Seems like, you want to group numbers by their sign. This could be done using built-in method groupby:

In [2]: l = [80.6,  120.8,  -115.6,  -76.1,  131.3,  105.1,  138.4,  -81.3, -95.3,  89.2,  -154.1,  121.4,  -85.1,  96.8,  68.2]

In [3]: from itertools import groupby

In [5]: list(groupby(l, lambda x: x < 0))
Out[5]: 
[(False, <itertools._grouper at 0x7fc9022095f8>),
 (True, <itertools._grouper at 0x7fc902209828>),
 (False, <itertools._grouper at 0x7fc902209550>),
 (True, <itertools._grouper at 0x7fc902209e80>),
 (False, <itertools._grouper at 0x7fc902209198>),
 (True, <itertools._grouper at 0x7fc9022092e8>),
 (False, <itertools._grouper at 0x7fc902209240>),
 (True, <itertools._grouper at 0x7fc902209908>),
 (False, <itertools._grouper at 0x7fc9019a64e0>)]

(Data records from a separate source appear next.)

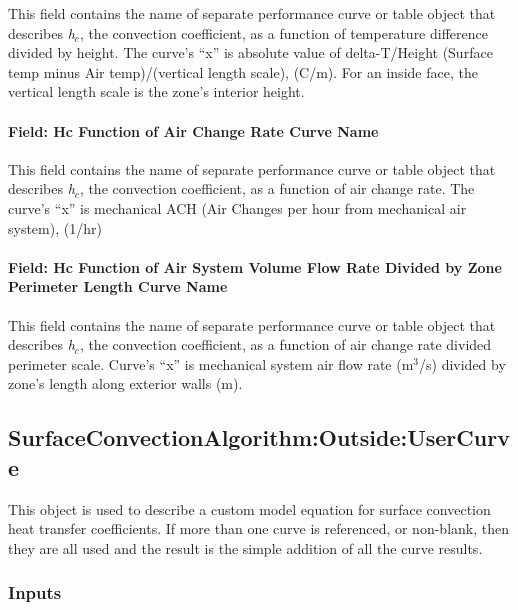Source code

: This field contains the name of separate performance curve or table object that describes \emph{h\(_{c}\)}, the convection coefficient, as a function of temperature difference divided by height. The curve's ``x'' is absolute value of delta-T/Height (Surface temp minus Air temp)/(vertical length scale), (C/m). For an inside face, the vertical length scale is the zone's interior height.

\paragraph{Field: Hc Function of Air Change Rate Curve Name}\label{field-hc-function-of-air-change-rate-curve-name}

This field contains the name of separate performance curve or table object that describes \emph{h\(_{c}\)}, the convection coefficient, as a function of air change rate. The curve's ``x'' is mechanical ACH (Air Changes per hour from mechanical air system), (1/hr)

\paragraph{Field: Hc Function of Air System Volume Flow Rate Divided by Zone Perimeter Length Curve Name}\label{field-hc-function-of-air-system-volume-flow-rate-divided-by-zone-perimeter-length-curve-name}

This field contains the name of separate performance curve or table object that describes \emph{h\(_{c}\)}, the convection coefficient, as a function of air change rate divided perimeter scale. Curve's ``x'' is mechanical system air flow rate (m\(^{3}\)/s) divided by zone's length along exterior walls (m).

\subsection{SurfaceConvectionAlgorithm:Outside:UserCurve}\label{surfaceconvectionalgorithmoutsideusercurve}

This object is used to describe a custom model equation for surface convection heat transfer coefficients. If more than one curve is referenced, or non-blank, then they are all used and the result is the simple addition of all the curve results.

\subsubsection{Inputs}\label{inputs-9}

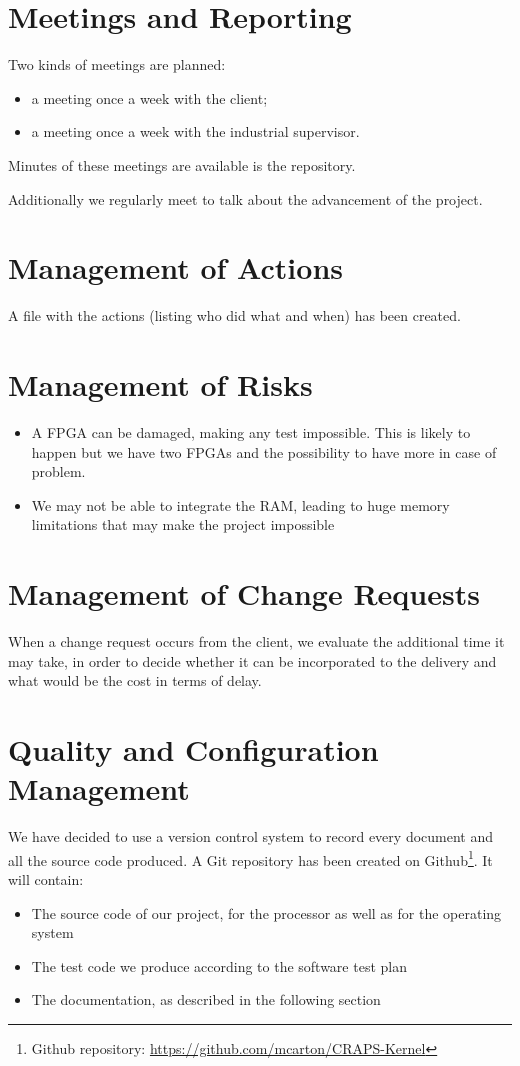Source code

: \documentclass{article}
\begin{document}
  \section{Meetings and Reporting}
    Two kinds of meetings are planned:
    \begin{itemize}
        \item a meeting once a week with the client;
        \item a meeting once a week with the industrial supervisor.
    \end{itemize}
    Minutes of these meetings are available is the repository.

    Additionally we regularly meet to talk about the advancement of the project.

  \section{Management of Actions}
    A file with the actions (listing who did what and when) has been created.

  \section{Management of Risks}
    \begin{itemize}
      \item A FPGA can be damaged, making any test impossible. This is likely to
          happen but we have two FPGAs and the possibility to have more in case
          of problem.
      \item We may not be able to integrate the RAM, leading to huge memory
          limitations that may make the project impossible
    \end{itemize}

  \section{Management of Change Requests}
    When a change request occurs from the client, we evaluate the additional
    time it may take, in order to decide whether it can be incorporated to the
    delivery and what would be the cost in terms of delay.

  \section{Quality and Configuration Management}
    We have decided to use a version control system to record every document and
    all the source code produced. A Git repository has been created on
    Github\footnote{Github repository:
    \url{https://github.com/mcarton/CRAPS-Kernel}}.
    It will contain:
    \begin{itemize}
      \item The source code of our project, for the processor as well as for the
            operating system
      \item The test code we produce according to the software test plan
      \item The documentation, as described in the following section
    \end{itemize}
\end{document}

Then you should use function len which returns the number of groups:

In [7]: len(list(groupby(l, lambda x: x < 0)))
Out[7]: 9

Obviously, there will be at least one group (for a non-empty list), but if you want to count the number of points, where a sequence changes its polarity, you could just subtract one group. Do not forget about the empty-list case.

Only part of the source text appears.